All of lore.kernel.org
 help / color / mirror / Atom feed
From: Ian Bridges <icb@fastmail.org>
To: Joseph Qi <joseph.qi@linux.alibaba.com>
Cc: Mark Fasheh <mark@fasheh.com>, Joel Becker <jlbec@evilplan.org>,
	Joseph Qi <joseph.qi@linux.alibaba.com>,
	ocfs2-devel@lists.linux.dev, linux-kernel@vger.kernel.org
Subject: Re: [PATCH] ocfs2: fix UBSAN array-index-out-of-bounds in ocfs2_sum_rightmost_rec
Date: Wed, 3 Jun 2026 07:38:39 -0500	[thread overview]

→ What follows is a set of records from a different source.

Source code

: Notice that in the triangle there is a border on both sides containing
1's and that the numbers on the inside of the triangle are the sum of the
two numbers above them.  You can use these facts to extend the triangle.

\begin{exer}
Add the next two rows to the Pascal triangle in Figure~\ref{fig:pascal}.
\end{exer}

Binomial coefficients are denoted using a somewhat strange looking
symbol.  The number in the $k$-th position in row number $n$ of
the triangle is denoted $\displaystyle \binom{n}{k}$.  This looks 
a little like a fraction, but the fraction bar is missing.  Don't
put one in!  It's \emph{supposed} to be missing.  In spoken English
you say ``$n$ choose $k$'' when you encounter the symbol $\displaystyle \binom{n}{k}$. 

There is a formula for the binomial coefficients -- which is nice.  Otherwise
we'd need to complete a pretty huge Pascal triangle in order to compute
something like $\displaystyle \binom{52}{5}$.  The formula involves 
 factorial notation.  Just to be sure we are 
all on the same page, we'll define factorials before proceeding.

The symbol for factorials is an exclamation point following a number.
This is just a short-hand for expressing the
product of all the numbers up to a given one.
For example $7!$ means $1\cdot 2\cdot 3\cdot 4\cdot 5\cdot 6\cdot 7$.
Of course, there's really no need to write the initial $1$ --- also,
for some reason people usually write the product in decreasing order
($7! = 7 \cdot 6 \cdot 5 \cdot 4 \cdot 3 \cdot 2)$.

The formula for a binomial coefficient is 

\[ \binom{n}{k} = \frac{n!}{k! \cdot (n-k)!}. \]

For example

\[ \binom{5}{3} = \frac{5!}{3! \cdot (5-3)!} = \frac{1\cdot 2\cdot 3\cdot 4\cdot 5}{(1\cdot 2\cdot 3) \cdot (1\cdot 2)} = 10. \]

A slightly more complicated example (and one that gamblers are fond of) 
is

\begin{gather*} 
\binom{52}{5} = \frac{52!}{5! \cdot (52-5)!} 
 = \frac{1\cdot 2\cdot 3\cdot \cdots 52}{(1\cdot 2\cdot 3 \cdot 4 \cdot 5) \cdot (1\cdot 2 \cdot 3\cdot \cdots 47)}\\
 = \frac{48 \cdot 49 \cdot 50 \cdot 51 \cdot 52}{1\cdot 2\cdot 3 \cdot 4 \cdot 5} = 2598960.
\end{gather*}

Message-ID: <aiAgT5EvkkCsc6Dl@dev> (raw)
In-Reply-To: <ef679c1c-c8cb-45d4-9624-2bc6346e4415@linux.alibaba.com>

On Tue, Jun 02, 2026 at 09:46:56AM +0800, Joseph Qi wrote:
> 
> 
> On 6/1/26 11:30 PM, Ian Bridges wrote:
> > [BUG]
> > On-disk corruption setting l_next_free_rec to 0 in an inode's inline
> > extent list triggers a UBSAN panic on the next write to that file.
> > 
> > [CAUSE]
> > ocfs2_sum_rightmost_rec() computes
> > i = le16_to_cpu(el->l_next_free_rec) - 1
> > and accesses el->l_recs[i] without validating i. When l_next_free_rec
> > is 0, i becomes -1; when l_next_free_rec exceeds l_count, i falls
> > past the end of the array. Either case violates the
> > __counted_by_le(l_count) annotation on l_recs[] and triggers UBSAN.
> > 
> > [FIX]
> > Read l_count once into a local variable to eliminate a TOCTOU between
> > the bounds check and the __counted_by_le-generated check at the array
> > access. Validate i against both bounds before dereferencing l_recs[].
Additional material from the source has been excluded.